Modulation of human hemopoietic progenitor cell growth in vitro by recombinant human beta-interferon.

Interferons are known to have modulatory effects on hemopoiesis. Human bone marrow mononuclear cells were employed to test the effects of human recombinant beta-interferon on myeloid and erythroid hemopoietic stem cell growth. Results demonstrated that 1,000 U/ml of beta-interferon significantly inhibited myeloid growth [colony-forming unit (CFU)-granulocyte macrophage] by 40-50%, whereas a higher concentration (10,000 U/ml) abolished CFU-granulocyte macrophage growth by 80-100%. The inhibitory effects of beta-interferon were partially reversible by increasing the concentrations of colony stimulating activity in the culture and could not be abrogated by addition of toxic oxygen radical scavengers such as superoxide dismutase and catalase.
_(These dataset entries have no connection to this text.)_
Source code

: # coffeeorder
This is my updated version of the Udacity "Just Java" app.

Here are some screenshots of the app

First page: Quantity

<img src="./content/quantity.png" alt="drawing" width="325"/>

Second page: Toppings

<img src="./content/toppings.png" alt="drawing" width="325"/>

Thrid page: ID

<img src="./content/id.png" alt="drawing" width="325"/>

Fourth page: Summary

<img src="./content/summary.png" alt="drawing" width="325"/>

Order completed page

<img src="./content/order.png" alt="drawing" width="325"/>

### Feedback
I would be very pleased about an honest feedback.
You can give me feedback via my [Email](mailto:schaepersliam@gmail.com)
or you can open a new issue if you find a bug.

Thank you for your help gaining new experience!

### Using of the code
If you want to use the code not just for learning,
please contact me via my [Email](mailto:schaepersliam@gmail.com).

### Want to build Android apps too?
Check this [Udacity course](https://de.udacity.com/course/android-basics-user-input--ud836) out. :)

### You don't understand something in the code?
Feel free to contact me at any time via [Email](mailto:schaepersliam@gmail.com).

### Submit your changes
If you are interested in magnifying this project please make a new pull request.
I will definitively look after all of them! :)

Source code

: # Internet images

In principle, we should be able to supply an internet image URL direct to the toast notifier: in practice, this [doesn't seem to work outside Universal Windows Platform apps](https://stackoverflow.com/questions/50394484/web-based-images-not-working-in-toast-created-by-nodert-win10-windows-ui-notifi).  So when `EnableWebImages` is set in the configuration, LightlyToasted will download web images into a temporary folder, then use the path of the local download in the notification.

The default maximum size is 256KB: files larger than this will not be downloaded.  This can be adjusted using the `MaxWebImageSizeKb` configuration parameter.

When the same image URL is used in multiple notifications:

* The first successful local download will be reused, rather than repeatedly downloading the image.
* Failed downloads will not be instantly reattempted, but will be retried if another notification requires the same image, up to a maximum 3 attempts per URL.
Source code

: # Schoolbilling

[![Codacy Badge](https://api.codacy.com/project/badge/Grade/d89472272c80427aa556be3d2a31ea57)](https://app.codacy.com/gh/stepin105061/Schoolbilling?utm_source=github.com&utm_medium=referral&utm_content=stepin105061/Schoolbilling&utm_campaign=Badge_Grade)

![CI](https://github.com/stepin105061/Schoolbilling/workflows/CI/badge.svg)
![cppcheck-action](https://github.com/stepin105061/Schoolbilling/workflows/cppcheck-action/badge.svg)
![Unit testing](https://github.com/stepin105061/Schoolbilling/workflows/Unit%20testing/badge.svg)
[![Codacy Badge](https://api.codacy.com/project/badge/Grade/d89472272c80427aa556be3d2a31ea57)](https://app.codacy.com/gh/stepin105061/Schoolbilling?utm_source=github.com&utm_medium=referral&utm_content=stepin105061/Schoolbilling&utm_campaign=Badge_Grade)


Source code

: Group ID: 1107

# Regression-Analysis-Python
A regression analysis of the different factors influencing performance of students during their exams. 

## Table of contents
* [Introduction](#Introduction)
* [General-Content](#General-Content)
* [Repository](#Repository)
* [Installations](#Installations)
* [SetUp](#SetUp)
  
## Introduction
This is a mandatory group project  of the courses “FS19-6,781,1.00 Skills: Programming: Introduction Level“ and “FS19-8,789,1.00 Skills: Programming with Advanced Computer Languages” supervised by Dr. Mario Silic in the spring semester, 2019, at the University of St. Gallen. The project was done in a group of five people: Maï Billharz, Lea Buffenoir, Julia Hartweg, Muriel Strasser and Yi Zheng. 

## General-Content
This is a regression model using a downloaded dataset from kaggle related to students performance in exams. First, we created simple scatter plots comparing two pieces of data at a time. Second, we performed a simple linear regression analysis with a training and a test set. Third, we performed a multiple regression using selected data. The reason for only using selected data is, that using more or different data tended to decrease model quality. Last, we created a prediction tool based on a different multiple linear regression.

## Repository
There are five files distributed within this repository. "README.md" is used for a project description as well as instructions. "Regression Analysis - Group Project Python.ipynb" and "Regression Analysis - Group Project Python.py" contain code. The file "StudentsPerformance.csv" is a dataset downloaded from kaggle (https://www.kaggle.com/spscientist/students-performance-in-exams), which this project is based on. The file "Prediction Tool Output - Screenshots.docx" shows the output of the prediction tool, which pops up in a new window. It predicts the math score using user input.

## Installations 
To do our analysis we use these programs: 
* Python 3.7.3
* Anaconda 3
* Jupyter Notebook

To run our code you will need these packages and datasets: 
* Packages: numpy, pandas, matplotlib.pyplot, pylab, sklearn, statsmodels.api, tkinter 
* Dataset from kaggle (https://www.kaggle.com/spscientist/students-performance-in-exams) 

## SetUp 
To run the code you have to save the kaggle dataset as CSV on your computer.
The inhibitory effect of interferon was found to be partially dependent on the presence of accessory cells, since less inhibition was seen using T-cell and monocyte depleted bone marrow cells. Lower concentrations of beta-interferon (10-100 units/ml) were without effect. In contrast to myeloid cells, the human erythroid progenitors (CFU-erythroid, burst-forming unit-erythroid) appear to be more sensitive to the inhibitory effects of beta-interferon. In this regard it was found that 100 U/ml of beta-interferon suppressed erythroid growth by 40-50%. These results suggest that human recombinant beta-interferon is capable of suppressing hemopoietic colony growth.